Dans un chapitre intitulé «À propos des Benjamins», Lemon aborde le côté économique du racisme et comment le combattre. Il note le pouvoir du consommateur d’apporter des progrès politiques. L’évolution démographique indique un rôle de plus en plus grand pour les personnes de couleur dans l’économie, et que le nouveau pouvoir doit être mis à profit, suggère Lemon. «Si nous espérons faire un changement tectonique dans la façon dont ce pays fonctionne au niveau quotidien des ménages», écrit-il, «nous devons ramener ce combat là où il a commencé: l’argent.» Il voit de l’espoir chez les personnes de couleur qui exercent leur influence en politique sur le marché. «Nous devons développer une conscience économique», explique Lemon, «et plaquer nos valeurs avec des dépenses délibérées – ou en retenant – de l’argent liquide froid et dur. » Il ajoute que nous avons besoin de «consommateurs déterminés qui pensent – non, vraiment penser – avant de nourrir un autre dollar dans le ventre gonflé d’une économie suprémaciste blanche.

Lemon note que les entreprises ont favorisé le progrès et souligne un Cheerios commercial publié en 2013 mettant en vedette un couple interracial. L’annonce controversée a provoqué une vague d’insultes raciales. Cette annonce, et d’autres efforts, ont contribué à élargir le champ de la visibilité non blanche. «En 2020, je vous mets au défi de regarder la télévision en réseau pendant une demi-heure sans voir une représentation de couples interraciaux et / ou non binaires», écrit-il. « Ces jours-ci, nous sommes franchement surpris si nous ne le voyons pas. »

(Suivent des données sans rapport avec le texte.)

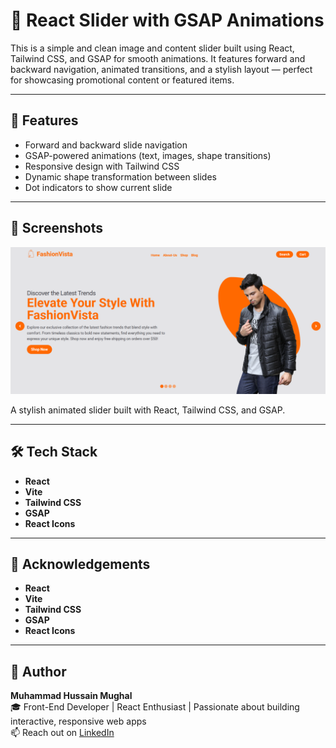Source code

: # 🚀 React Slider with GSAP Animations

This is a simple and clean image and content slider built using React, Tailwind CSS, and GSAP for smooth animations. It features forward and backward navigation, animated transitions, and a stylish layout — perfect for showcasing promotional content or featured items.

---

## 🚀 Features

- Forward and backward slide navigation
- GSAP-powered animations (text, images, shape transitions)
- Responsive design with Tailwind CSS
- Dynamic shape transformation between slides
- Dot indicators to show current slide 

---

## 📸 Screenshots

![Slider Preview](public/preview.png)

A stylish animated slider built with React, Tailwind CSS, and GSAP.

---

## 🛠️ Tech Stack

- **React**
- **Vite**
- **Tailwind CSS**
- **GSAP**
- **React Icons**

---


## 🙌 Acknowledgements

- **React**
- **Vite**
- **Tailwind CSS**
- **GSAP**
- **React Icons**

---

## 👤 Author

**Muhammad Hussain Mughal**  
🎓 Front-End Developer | React Enthusiast | Passionate about building interactive, responsive web apps  
📫 Reach out on [LinkedIn](https://www.linkedin.com/in/muhammad-hussain-mughal-213069248/)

Mais Lemon résiste à se ranger du côté de ceux qui voient le besoin de repenser radicalement le fonctionnement de la police à la lumière des récents meurtres d’hommes et de femmes noirs non armés. Il note le «cri de guerre» de «Defund the police!» mais ajoute « franchement, ça m’a fait grincer des dents. » Il pense que l’urgence de ce slogan ne parvient pas à reconnaître le processus de changement – qui est parfois lent. «Écoutez, je comprends. Je suis tout à propos de réinventer la façon dont la police est présente dans la vie et les quartiers des Noirs, mais à mon avis, «défund la police» n’est pas une chose productive à dire », écrit-il. «Cela favorise une réponse instinctive, potentiellement aliénante des personnes qui auraient pu être des alliés, et cela implique une simplicité irréaliste pour ceux qui sont prêts à se battre pour le changement mais ne peuvent supporter le long terme. « 

Lemon ouvre le livre avec une lettre à son neveu déplorant la façon dont le monde est et la nécessité de lutter contre la complaisance dans la lutte contre le racisme. C’est une approche intime et tendre qui a été utilisée avec plus d’émotion par des intellectuels noirs tels que Martin Luther King Jr., Ta-Nehisi Coates, Imani Perry et Kiese Laymon. Ces écrivains s’adressent spécifiquement aux Noirs et livrent un mélange d’honnêteté, de tendresse et d’exaspération à propos de l’expérience des Noirs. Ils ont abandonné l’objectif de présenter un argument objectif – ils ne se soucient pas du regard blanc, ni de son acceptation, de son rejet ou de son préjudice. En rejetant ces considérations, ils découvrent quelque chose de plus honnête, de plus pertinent, de plus intemporel en s’adressant directement à la communauté noire.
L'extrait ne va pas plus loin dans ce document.